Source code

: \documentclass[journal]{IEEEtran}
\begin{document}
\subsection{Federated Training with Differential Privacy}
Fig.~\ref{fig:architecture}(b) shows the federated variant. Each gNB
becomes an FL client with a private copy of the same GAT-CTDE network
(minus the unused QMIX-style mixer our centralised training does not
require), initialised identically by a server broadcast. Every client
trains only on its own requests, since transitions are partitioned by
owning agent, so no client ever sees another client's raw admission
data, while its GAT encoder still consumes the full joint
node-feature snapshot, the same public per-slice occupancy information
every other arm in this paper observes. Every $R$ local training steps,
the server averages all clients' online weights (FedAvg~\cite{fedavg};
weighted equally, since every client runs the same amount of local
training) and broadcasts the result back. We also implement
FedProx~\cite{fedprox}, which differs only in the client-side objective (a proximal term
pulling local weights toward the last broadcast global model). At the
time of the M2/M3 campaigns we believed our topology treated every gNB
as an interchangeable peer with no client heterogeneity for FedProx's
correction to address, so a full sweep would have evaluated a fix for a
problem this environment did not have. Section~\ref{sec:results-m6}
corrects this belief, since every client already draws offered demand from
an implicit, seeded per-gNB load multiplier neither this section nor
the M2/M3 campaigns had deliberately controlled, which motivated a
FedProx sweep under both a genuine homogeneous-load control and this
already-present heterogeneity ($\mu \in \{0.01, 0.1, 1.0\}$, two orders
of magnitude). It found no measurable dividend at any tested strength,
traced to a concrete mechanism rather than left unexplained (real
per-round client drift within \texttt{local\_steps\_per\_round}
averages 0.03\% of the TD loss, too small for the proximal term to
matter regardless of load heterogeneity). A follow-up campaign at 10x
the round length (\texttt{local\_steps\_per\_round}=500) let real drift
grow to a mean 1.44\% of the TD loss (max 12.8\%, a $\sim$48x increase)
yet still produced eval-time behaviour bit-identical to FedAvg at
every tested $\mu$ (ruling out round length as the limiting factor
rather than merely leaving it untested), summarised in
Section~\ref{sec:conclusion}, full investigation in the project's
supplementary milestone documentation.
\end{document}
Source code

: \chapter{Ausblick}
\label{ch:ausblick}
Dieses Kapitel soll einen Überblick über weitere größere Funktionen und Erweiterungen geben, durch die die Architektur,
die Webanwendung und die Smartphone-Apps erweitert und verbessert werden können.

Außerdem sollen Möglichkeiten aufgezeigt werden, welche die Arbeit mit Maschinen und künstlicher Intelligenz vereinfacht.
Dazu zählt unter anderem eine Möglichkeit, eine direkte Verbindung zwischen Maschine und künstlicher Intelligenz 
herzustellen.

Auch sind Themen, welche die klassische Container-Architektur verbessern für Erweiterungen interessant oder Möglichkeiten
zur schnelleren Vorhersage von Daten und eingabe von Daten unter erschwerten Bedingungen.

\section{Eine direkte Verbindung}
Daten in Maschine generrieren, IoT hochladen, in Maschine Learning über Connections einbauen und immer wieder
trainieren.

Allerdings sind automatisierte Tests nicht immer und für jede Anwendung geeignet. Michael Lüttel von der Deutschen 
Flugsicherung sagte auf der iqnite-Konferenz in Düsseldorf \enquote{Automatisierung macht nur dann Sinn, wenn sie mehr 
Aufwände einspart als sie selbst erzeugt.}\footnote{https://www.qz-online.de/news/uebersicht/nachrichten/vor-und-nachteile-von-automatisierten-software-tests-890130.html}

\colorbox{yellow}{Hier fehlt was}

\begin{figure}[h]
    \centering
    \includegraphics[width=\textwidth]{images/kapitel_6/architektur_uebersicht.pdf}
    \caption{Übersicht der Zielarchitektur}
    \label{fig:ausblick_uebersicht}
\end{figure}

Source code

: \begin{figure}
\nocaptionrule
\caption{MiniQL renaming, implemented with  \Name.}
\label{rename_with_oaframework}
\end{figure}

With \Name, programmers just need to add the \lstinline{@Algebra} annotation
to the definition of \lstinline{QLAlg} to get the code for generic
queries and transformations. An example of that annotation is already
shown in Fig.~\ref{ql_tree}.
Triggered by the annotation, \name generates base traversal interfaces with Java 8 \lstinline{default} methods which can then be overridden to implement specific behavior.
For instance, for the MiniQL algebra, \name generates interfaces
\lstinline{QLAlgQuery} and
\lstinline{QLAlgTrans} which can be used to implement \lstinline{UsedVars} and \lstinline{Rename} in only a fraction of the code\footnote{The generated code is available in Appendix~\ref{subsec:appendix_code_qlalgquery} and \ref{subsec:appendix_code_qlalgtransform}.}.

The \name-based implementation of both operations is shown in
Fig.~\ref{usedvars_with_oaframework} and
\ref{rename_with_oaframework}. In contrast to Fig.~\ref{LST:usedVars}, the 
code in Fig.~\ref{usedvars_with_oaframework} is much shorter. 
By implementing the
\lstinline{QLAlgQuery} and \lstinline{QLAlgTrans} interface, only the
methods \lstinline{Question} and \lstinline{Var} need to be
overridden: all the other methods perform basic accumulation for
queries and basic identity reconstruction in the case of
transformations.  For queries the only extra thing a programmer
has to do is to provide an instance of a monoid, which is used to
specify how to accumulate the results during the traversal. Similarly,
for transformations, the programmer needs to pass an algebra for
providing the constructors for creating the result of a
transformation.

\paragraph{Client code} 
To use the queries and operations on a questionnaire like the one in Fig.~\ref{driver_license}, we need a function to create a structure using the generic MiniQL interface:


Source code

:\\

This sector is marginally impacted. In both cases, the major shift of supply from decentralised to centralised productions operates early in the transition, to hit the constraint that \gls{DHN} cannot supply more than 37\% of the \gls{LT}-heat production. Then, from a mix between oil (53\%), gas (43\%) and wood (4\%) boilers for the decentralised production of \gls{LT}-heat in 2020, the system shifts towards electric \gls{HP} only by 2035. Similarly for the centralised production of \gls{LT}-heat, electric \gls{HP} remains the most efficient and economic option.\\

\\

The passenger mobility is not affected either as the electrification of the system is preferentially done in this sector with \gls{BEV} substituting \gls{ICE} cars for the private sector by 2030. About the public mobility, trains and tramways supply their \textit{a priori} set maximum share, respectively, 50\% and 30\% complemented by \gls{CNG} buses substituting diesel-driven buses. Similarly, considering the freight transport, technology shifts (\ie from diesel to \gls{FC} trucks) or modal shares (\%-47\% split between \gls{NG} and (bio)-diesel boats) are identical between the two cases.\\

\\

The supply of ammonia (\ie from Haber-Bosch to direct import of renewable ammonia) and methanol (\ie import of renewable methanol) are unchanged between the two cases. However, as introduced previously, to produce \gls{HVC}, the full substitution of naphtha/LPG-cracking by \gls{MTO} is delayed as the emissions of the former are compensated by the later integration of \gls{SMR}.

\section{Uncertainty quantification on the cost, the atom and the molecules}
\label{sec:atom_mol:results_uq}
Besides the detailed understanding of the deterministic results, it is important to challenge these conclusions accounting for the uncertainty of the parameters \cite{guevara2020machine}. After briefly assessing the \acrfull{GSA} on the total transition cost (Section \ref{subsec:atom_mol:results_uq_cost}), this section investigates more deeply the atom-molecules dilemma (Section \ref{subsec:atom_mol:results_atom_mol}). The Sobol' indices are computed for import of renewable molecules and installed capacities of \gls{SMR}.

> WHAT THIS TASK INVOLVES
Determine the count of lines that include the word "have" in the listing, and state nothing but that count.

> EXERCISE SOLUTION
2